Rosemary Cronin feels the magic as she listens to a new album by American singer and songwriter Kesha
I’m not sure if anyone else noticed the tiny white feather fall in front of the screen when the DJ pressed play on Kesha’s new album, Gag Order. I was at a listening party hosted by Dazed, and what felt straight off sermon-like unfolded into even more of an unexpectedly spiritual experience.
The lyric booklets were lined on the benches, like prayer books on pews and we were bathed in red light. Kesha’s former works are not reflective of this reverence; instead she became known for her bubblegummy, brash and bold dance-pop hits like Tik Tok and Blah Blah Blah. But a quick read into her journey through stardom tells us that the ride has been bumpy, fast, furious and full to the brim with massive highs and crashing lows.
Like many women in the music industry, Kesha has been on a rollercoaster, turned back-to-front and upside down; and like a lot of her female counterparts the chaos has mainly been caused the men that have driven the career. Kesha’s visual creative collaborator for this album, Brian Roettinger, seems to have riffed off that energy but instead is a safe pair of hands to work with, and knowingly, respectfully works with the ethos of the singer’s new work. All the typography for the visual identity around the album echoes the mayhem of what the muse has been through; the typography laid out back-to-front, upside down, mirrored unexpectedly whilst still being recognisable. Perhaps we are used to our female musicians carrying this lived experience?
Everything is stripped back; from Kesha’s lack of makeup in the videos to producer Rick Rubin’s use of Kesha’s own voice notes together with Sunday service organ-esque keys as recorded elements within the finished album. There’s a lot of self-flagellation within the lyrics ‘You don’t wanna be changed like it changed me’ (Eat the Acid) and ‘There’s a fine line between what’s entertainin’ and what’s just exploiting the pain’ (Fine Line) and to real push the sacred envelope ‘it’s time I’m comin’ down off of the cross’ (Fine Line).

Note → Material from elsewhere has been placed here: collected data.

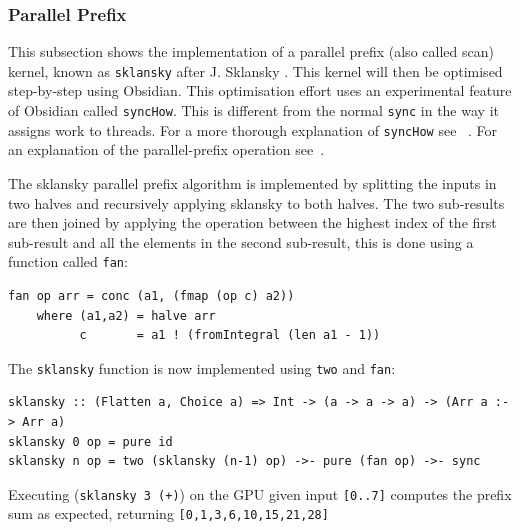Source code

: \subsubsection{Parallel Prefix}
\FloatBarrier

This subsection shows the implementation of a parallel prefix (also called scan) 
kernel, known as {\tt sklansky} after J. Sklansky \cite{Sklansky}.
This kernel will then be optimised step-by-step using Obsidian. This 
optimisation effort uses an experimental feature of Obsidian called {\tt syncHow}. 
This is different from the normal {\tt sync} in the way it assigns work to threads. 
For a more thorough explanation of {\tt syncHow} see ~\cite{JSTECH}.
For an explanation of the parallel-prefix operation see~\cite{BlellochTR90}. 

The sklansky parallel prefix algorithm 
is implemented by splitting the inputs in two halves and recursively 
applying sklansky to both halves. The two sub-results are then 
joined by applying the operation between the highest index of the first
sub-result and all the elements in the second sub-result, this is done 
using a function called {\tt fan}: 

\begin{small}
\begin{verbatim}
fan op arr = conc (a1, (fmap (op c) a2)) 
    where (a1,a2) = halve arr
          c       = a1 ! (fromIntegral (len a1 - 1))
\end{verbatim}
\end{small}
\noindent
The {\tt sklansky} function is now implemented using 
{\tt two} and {\tt fan}: 

\begin{small}
\begin{verbatim}
sklansky :: (Flatten a, Choice a) => Int -> (a -> a -> a) -> (Arr a :-> Arr a) 
sklansky 0 op = pure id
sklansky n op = two (sklansky (n-1) op) ->- pure (fan op) ->- sync
\end{verbatim}
\end{small}

Executing ({\tt sklansky 3 (+)}) on the GPU given input {\tt [0..7]} computes
the prefix sum as expected, returning {\tt [0,1,3,6,10,15,21,28]}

At the mid-point we are gifted a Ram Dass interlude, with Kesha revealing that after being in treatment for bulimia she was given a copy of Dass’ seminal ‘Be Here Now’ and has carried it with her ever since.
The album ends with the song Happy that samples a recording of a wizard friend (who doesn’t have a wizard friend nowadays?), saying ‘Sometimes you think you’re doing the magic and sometimes the magic is doing you’. At the launch party Kesha was there in an immaculate white dress with matching white kitten heels. With a radiant glow shining over her, she’s not been reborn, but there is a graceful vengeance in the album that has clearly rebuilt her over years of trauma, and she feels like she is carrying magic.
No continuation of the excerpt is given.